____ DATA
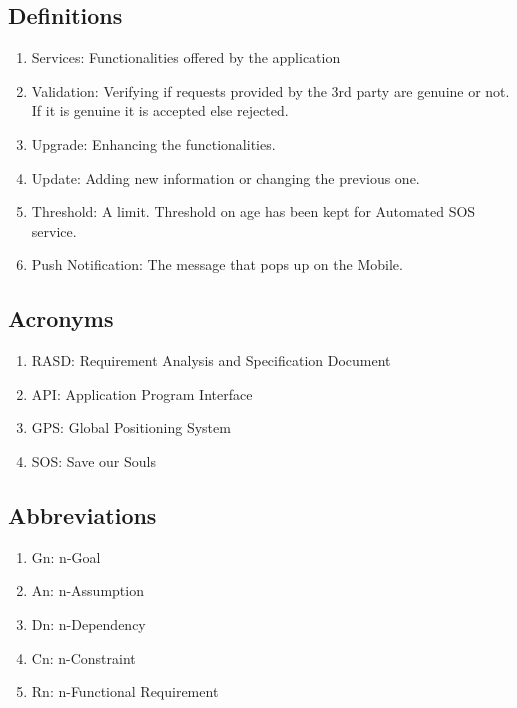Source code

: \subsection{Definitions}
\begin{enumerate}
\item Services: Functionalities offered by the application
\item Validation: Verifying if requests provided by the 3rd party are genuine or not. If it is genuine it is accepted else rejected.
\item Upgrade: Enhancing the functionalities. 
\item Update: Adding new information or changing the previous one.
\item Threshold: A limit. Threshold on age has been kept for Automated SOS service.
\item Push Notification: The message that pops up on the Mobile. 
\end{enumerate}

\subsection{Acronyms}
\begin{enumerate}
\item RASD: Requirement Analysis and Specification Document
\item API: Application Program Interface
\item GPS: Global Positioning System
\item SOS: Save our Souls
\end{enumerate}

\subsection{Abbreviations}
\begin{enumerate}
\item Gn: n-Goal
\item An: n-Assumption
\item Dn: n-Dependency
\item Cn: n-Constraint
\item Rn: n-Functional Requirement 
\end{enumerate}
________
* _WHAT YOU ARE ASKED TO DO_: The entries are to be transcribed word for word, without their images.

* _RESPONSE_:
Source code

: \subsection{Definitions}
\begin{enumerate}
\item Services: Functionalities offered by the application
\item Validation: Verifying if requests provided by the 3rd party are genuine or not. If it is genuine it is accepted else rejected.
\item Upgrade: Enhancing the functionalities. 
\item Update: Adding new information or changing the previous one.
\item Threshold: A limit. Threshold on age has been kept for Automated SOS service.
\item Push Notification: The message that pops up on the Mobile. 
\end{enumerate}

\subsection{Acronyms}
\begin{enumerate}
\item RASD: Requirement Analysis and Specification Document
\item API: Application Program Interface
\item GPS: Global Positioning System
\item SOS: Save our Souls
\end{enumerate}

\subsection{Abbreviations}
\begin{enumerate}
\item Gn: n-Goal
\item An: n-Assumption
\item Dn: n-Dependency
\item Cn: n-Constraint
\item Rn: n-Functional Requirement 
\end{enumerate}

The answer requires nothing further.